Tuesday, October 31, 2006

Answers for Pat...

hahahahahaha...I never thought I could use my once loved pasttime (sophmore year and early junior year) in an academic discussion....SAWEEEEEEET!

The reason I'm not just replying to your post is because it deserves to be discussed in the open (much like the previous ones about Chris' apparent vagina and John's accusation that Christopher's Va-jay-jay is disease ridden!)

**Warning**
This post will be graphic and use lots of bad language!


So here it goes, on with the memories and answers...

First off, who remembers going to the "Kitty Kat Lounge" with Chip? Hahahaha...That was fucking hilarious! You know what else was hilarious? The fact that he tried to buy us a stripper for a couple thousand bucks at "The Torch"! HAHAHA...that was good times!

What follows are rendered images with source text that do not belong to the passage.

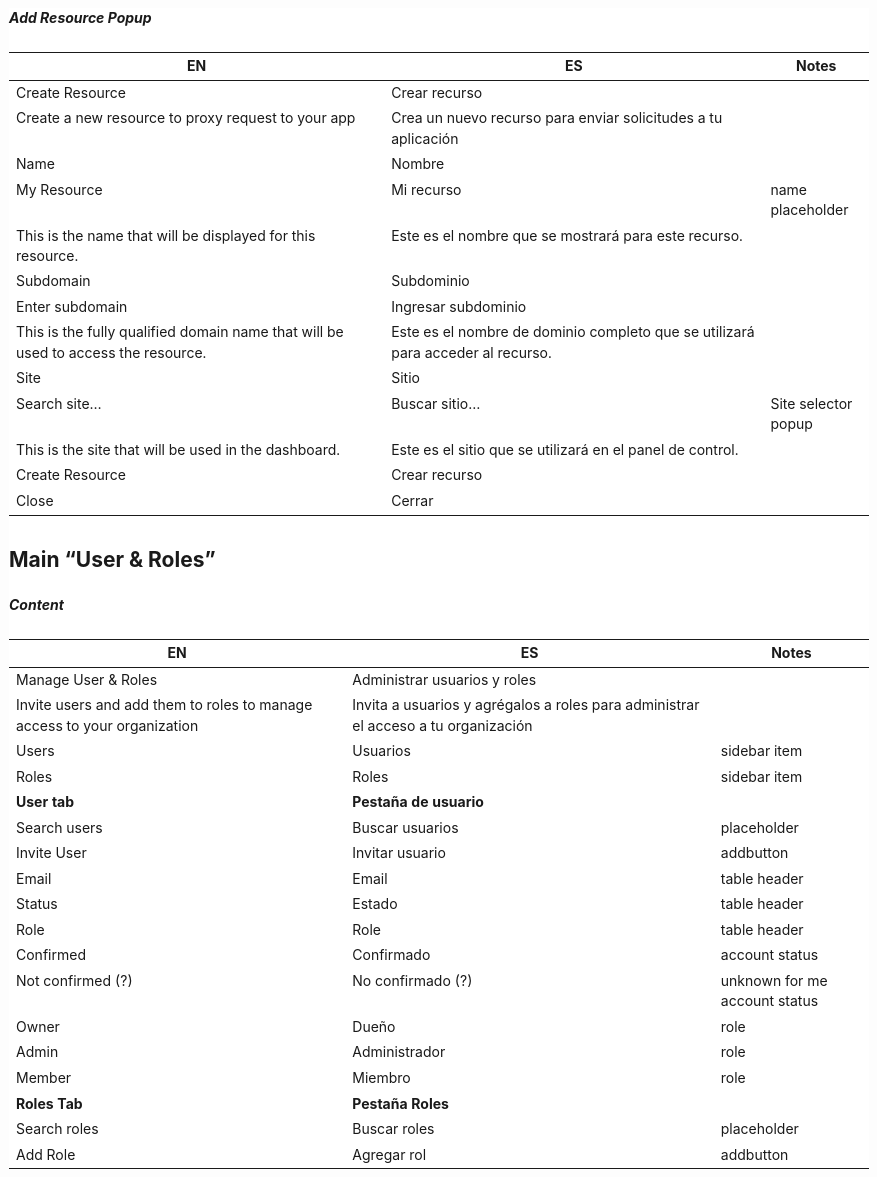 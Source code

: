 ##### Add Resource Popup

| EN                                                           | ES                                                           | Notes               |
| ------------------------------------------------------------ | ------------------------------------------------------------ | ------------------- |
| Create Resource                                              | Crear recurso                                                |                     |
| Create a new resource to proxy request to your app           | Crea un nuevo recurso para enviar solicitudes a tu aplicación |                     |
| Name                                                         | Nombre                                                        |                     |
| My Resource                                                  | Mi recurso                                                    | name placeholder    |
| This is the name that will be displayed for this resource.   | Este es el nombre que se mostrará para este recurso.         |                     |
| Subdomain                                                    | Subdominio                                                    |                     |
| Enter subdomain                                              | Ingresar subdominio                                           |                     |
| This is the fully qualified domain name that will be used to access the resource. | Este es el nombre de dominio completo que se utilizará para acceder al recurso. |                     |
| Site                                                         | Sitio                                                        |                     |
| Search site…                                                 | Buscar sitio…                                                | Site selector popup |
| This is the site that will be used in the dashboard.         | Este es el sitio que se utilizará en el panel de control.    |                     |
| Create Resource                                              | Crear recurso                                                |                     |
| Close                                                        | Cerrar                                                       |                     |

## Main “User & Roles”
##### Content

| EN                                                           | ES                                                           | Notes                         |
| ------------------------------------------------------------ | ------------------------------------------------------------ | ----------------------------- |
| Manage User & Roles                                          | Administrar usuarios y roles                                 |                               |
| Invite users and add them to roles to manage access to your organization | Invita a usuarios y agrégalos a roles para administrar el acceso a tu organización |                               |
| Users                                                        | Usuarios                                                     | sidebar item                  |
| Roles                                                        | Roles                                                        | sidebar item                  |
| **User tab**                                                 | **Pestaña de usuario**                                                            |                               |
| Search users                                                 | Buscar usuarios                                              | placeholder                   |
| Invite User                                                  | Invitar usuario                                           | addbutton                     |
| Email                                                        | Email                                                       | table header                  |
| Status                                                       | Estado                                                       | table header                  |
| Role                                                         | Role                                                         | table header                  |
| Confirmed                                                    | Confirmado                                                   | account status                |
| Not confirmed (?)                                            | No confirmado (?)                                            | unknown for me account status |
| Owner                                                        | Dueño                                                        | role                          |
| Admin                                                        | Administrador                                                | role                          |
| Member                                                       | Miembro                                                      | role                          |
| **Roles Tab**                                                | **Pestaña Roles**                                            |                               |
| Search roles                                                 | Buscar roles                                                 | placeholder                   |
| Add Role                                                     | Agregar rol                                                  | addbutton                     |
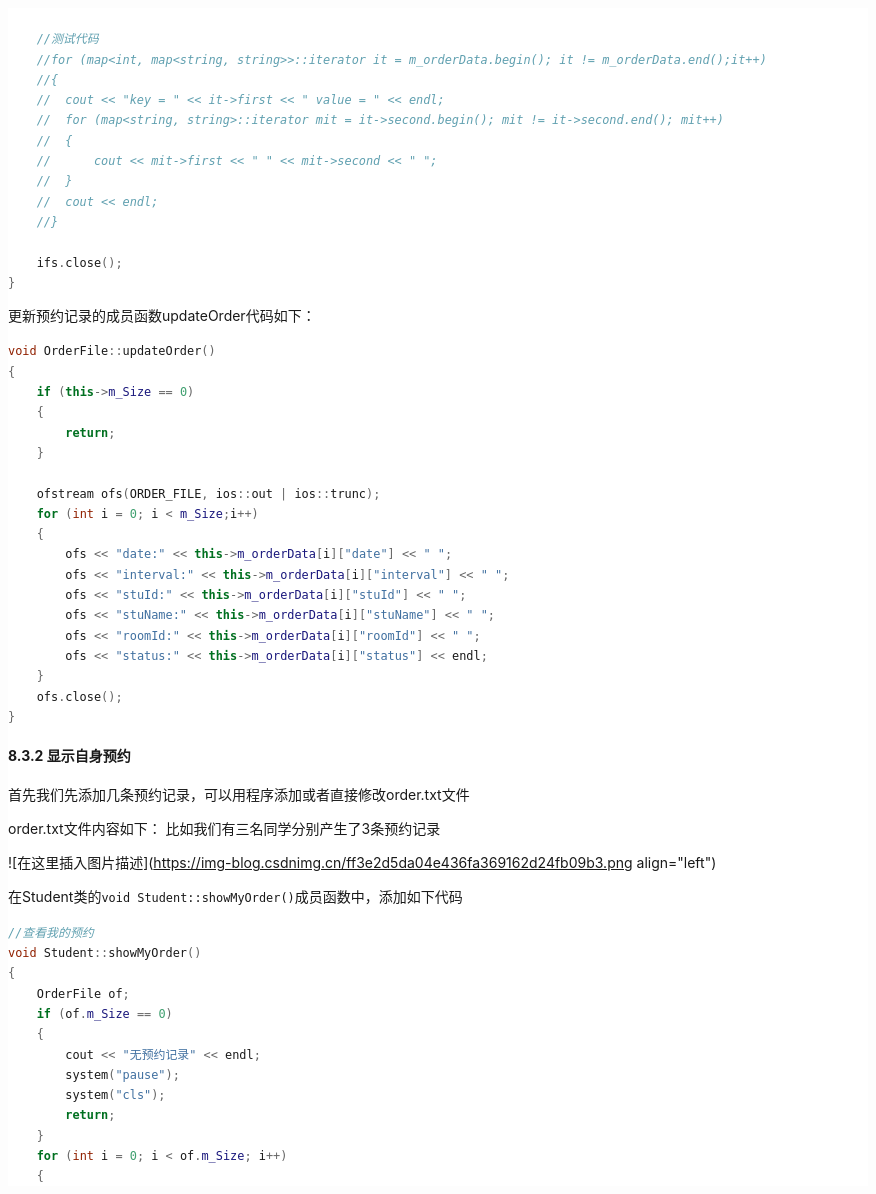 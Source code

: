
 ```C++

	//测试代码
	//for (map<int, map<string, string>>::iterator it = m_orderData.begin(); it != m_orderData.end();it++)
	//{
	//	cout << "key = " << it->first << " value = " << endl;
	//	for (map<string, string>::iterator mit = it->second.begin(); mit != it->second.end(); mit++)
	//	{
	//		cout << mit->first << " " << mit->second << " ";
	//	}
	//	cout << endl;
	//}
    
    ifs.close();
}
```

更新预约记录的成员函数updateOrder代码如下：

```C++
void OrderFile::updateOrder()
{
	if (this->m_Size == 0)
	{
		return;
	}

	ofstream ofs(ORDER_FILE, ios::out | ios::trunc);
	for (int i = 0; i < m_Size;i++)
	{
		ofs << "date:" << this->m_orderData[i]["date"] << " ";
		ofs << "interval:" << this->m_orderData[i]["interval"] << " ";
		ofs << "stuId:" << this->m_orderData[i]["stuId"] << " ";
		ofs << "stuName:" << this->m_orderData[i]["stuName"] << " ";
		ofs << "roomId:" << this->m_orderData[i]["roomId"] << " ";
		ofs << "status:" << this->m_orderData[i]["status"] << endl;
	}
    ofs.close();
}
```

#### 8.3.2 显示自身预约

首先我们先添加几条预约记录，可以用程序添加或者直接修改order.txt文件

order.txt文件内容如下： 比如我们有三名同学分别产生了3条预约记录

![在这里插入图片描述](https://img-blog.csdnimg.cn/ff3e2d5da04e436fa369162d24fb09b3.png align="left")

在Student类的`void Student::showMyOrder()`成员函数中，添加如下代码

```C++
//查看我的预约
void Student::showMyOrder()
{
	OrderFile of;
	if (of.m_Size == 0)
	{
		cout << "无预约记录" << endl;
		system("pause");
		system("cls");
		return;
	}
	for (int i = 0; i < of.m_Size; i++)
	{
``` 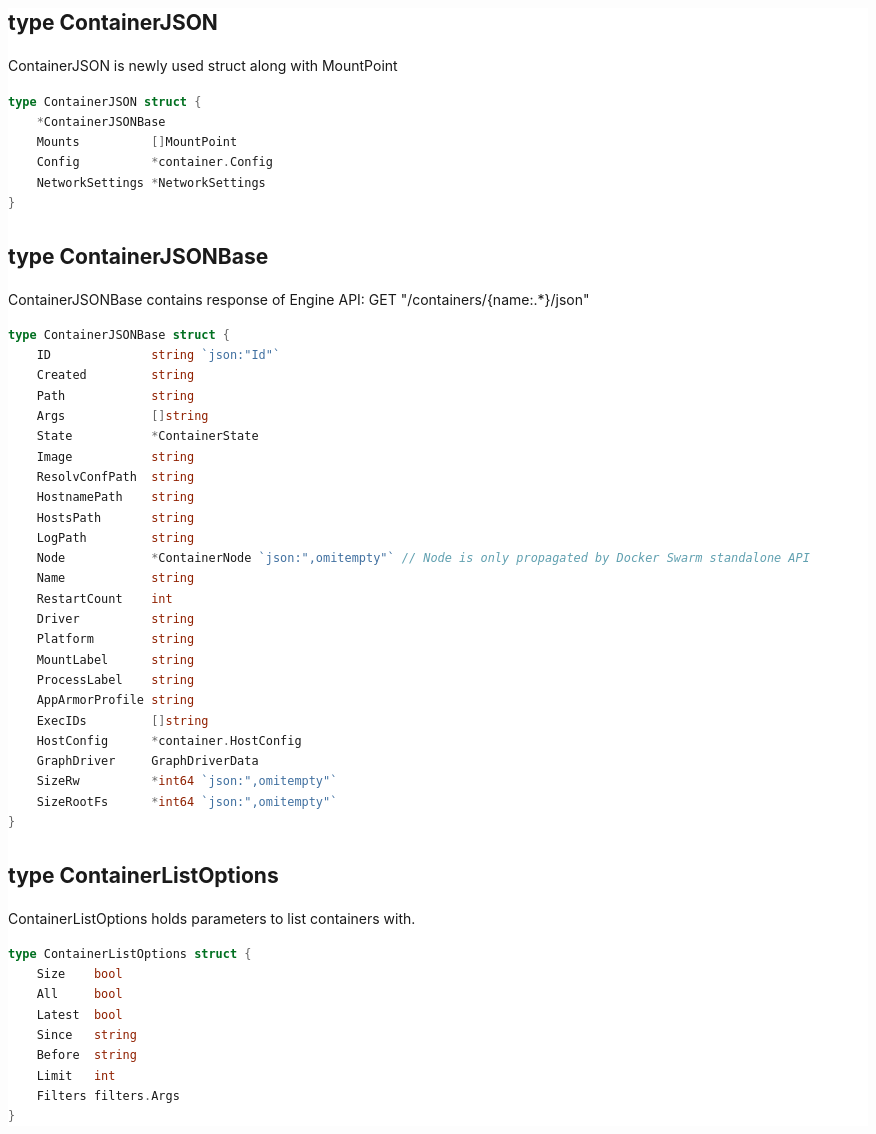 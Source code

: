## type ContainerJSON

ContainerJSON is newly used struct along with MountPoint

```go
type ContainerJSON struct {
    *ContainerJSONBase
    Mounts          []MountPoint
    Config          *container.Config
    NetworkSettings *NetworkSettings
}
```

## type ContainerJSONBase

ContainerJSONBase contains response of Engine API: GET "/containers/\{name:.\*\}/json"

```go
type ContainerJSONBase struct {
    ID              string `json:"Id"`
    Created         string
    Path            string
    Args            []string
    State           *ContainerState
    Image           string
    ResolvConfPath  string
    HostnamePath    string
    HostsPath       string
    LogPath         string
    Node            *ContainerNode `json:",omitempty"` // Node is only propagated by Docker Swarm standalone API
    Name            string
    RestartCount    int
    Driver          string
    Platform        string
    MountLabel      string
    ProcessLabel    string
    AppArmorProfile string
    ExecIDs         []string
    HostConfig      *container.HostConfig
    GraphDriver     GraphDriverData
    SizeRw          *int64 `json:",omitempty"`
    SizeRootFs      *int64 `json:",omitempty"`
}
```

## type ContainerListOptions

ContainerListOptions holds parameters to list containers with.

```go
type ContainerListOptions struct {
    Size    bool
    All     bool
    Latest  bool
    Since   string
    Before  string
    Limit   int
    Filters filters.Args
}
```
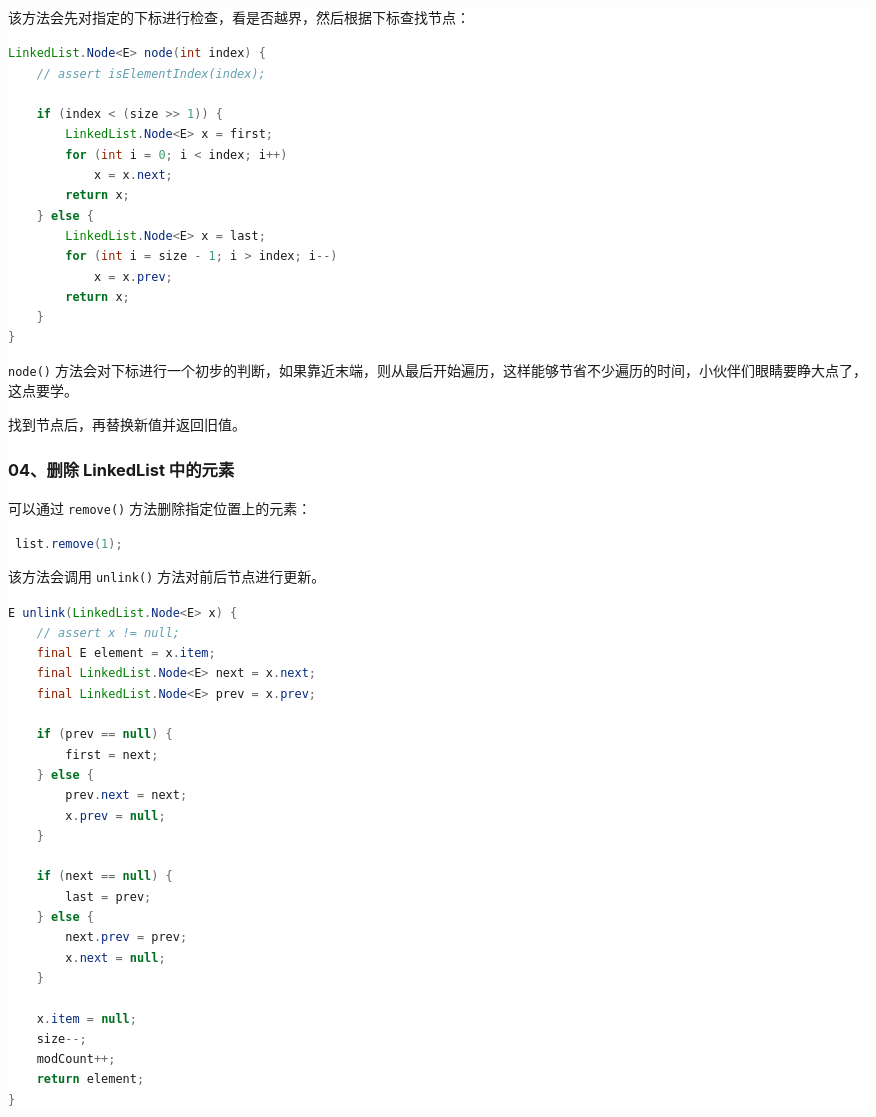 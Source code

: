 该方法会先对指定的下标进行检查，看是否越界，然后根据下标查找节点：

```java
LinkedList.Node<E> node(int index) {
    // assert isElementIndex(index);

    if (index < (size >> 1)) {
        LinkedList.Node<E> x = first;
        for (int i = 0; i < index; i++)
            x = x.next;
        return x;
    } else {
        LinkedList.Node<E> x = last;
        for (int i = size - 1; i > index; i--)
            x = x.prev;
        return x;
    }
}
```

`node()` 方法会对下标进行一个初步的判断，如果靠近末端，则从最后开始遍历，这样能够节省不少遍历的时间，小伙伴们眼睛要睁大点了，这点要学。

找到节点后，再替换新值并返回旧值。

### 04、删除 LinkedList 中的元素

可以通过  `remove()` 方法删除指定位置上的元素：

```java
 list.remove(1);
```

该方法会调用 `unlink()` 方法对前后节点进行更新。

```java
E unlink(LinkedList.Node<E> x) {
    // assert x != null;
    final E element = x.item;
    final LinkedList.Node<E> next = x.next;
    final LinkedList.Node<E> prev = x.prev;

    if (prev == null) {
        first = next;
    } else {
        prev.next = next;
        x.prev = null;
    }

    if (next == null) {
        last = prev;
    } else {
        next.prev = prev;
        x.next = null;
    }

    x.item = null;
    size--;
    modCount++;
    return element;
}
```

Who else remember that at the "Kitty Kat Lounge", Ted got some bush shoved in his face by some dirty ho-bag? Cause I remember...and I think you do too Pat, cause we were both laughing about it! (At least I think that was you...LOL). Then Ted got suckered in by the fine stripper lady and proceded to give her a $5 bill.

I also remember one time, when all you guys were gone except for Chris and Pat at the end of the year, our sophmore year. (Chris and I were there cause we were athletes and all and Pat was there cause he was cleaning up dorm rooms, even though he just looted whatever was left behind) Anyways, after a long night of boozing with Chris Niesel, before we had to move into the stupid Fisher dorm, I woke up in the lazy boy in our common room. Most of the shit was gone out the room and in storage. Just part of the l-couch and some shelves and shit! I look over to my left and see a body laying on the couch. I was like "WAAAAAAA!".
At second glance I noticed it was Niesel, so I calmed myself a little more. But then, I noticed i was still wearing all of my clothes! On my clothes I noticed a strange material. I came to realize that this material was cereal, Cocoa Rice Krispies to be exact (and they were Chris' too, which probably made it even sweeter). They were all over me and the box was laying beside the reclined lazy-boy spilled on the floor. I check my pockets to see if I still have all that NCAA money and lovely cash that I had the night before (about $160 to be exact). NOPE. It wasn't there! I check my wallet. No cash! Oooops! "Hmmmmm", I thought to myself "maybe I should check to see if my cell phone is still on me!" So I did. I checked my other pocket. HURRAY! My cell phone was there, but what's this? Something else in my pocket! I pull it out! Ahhhh. I know realize why all my money is gone and I woke up with cocoa rice krispies all over me (without knowing).
A polaroid, and there I was, smooshed between 4 boobs from 2 big boobed strippers from "The Torch". Two strippers, 4 boobs, my face! I looked happy, so did they! Me minus $160, no wonder they were happy...stupid strippers.
And to top it all off, Niesel, who somehow remembered parts of the night, told me that we got a ride home from some strangers the night before, cause we hitch hiked back. But then when we got in their car, the two guys inside threatened to take us farther away from Notre Dame unless we found them a party. So, me being in a great state, apparently directed them to the woman's lacrosse house. There was no party and there were no lights on. The doors were locked, but that wasn't going to stop me from partying with these strangers, so I broke in! Chris tells me I went through a window then opened the door for the rest of them. I turned on all the lights and tried to find food. I woke the girls up (and this is where it gets fuzzy for Chris too) they offered us some food or beer or something and we left...the next thing he remembers is waking up on our couch! Hmmmm...I wonder what happened? I'll never know!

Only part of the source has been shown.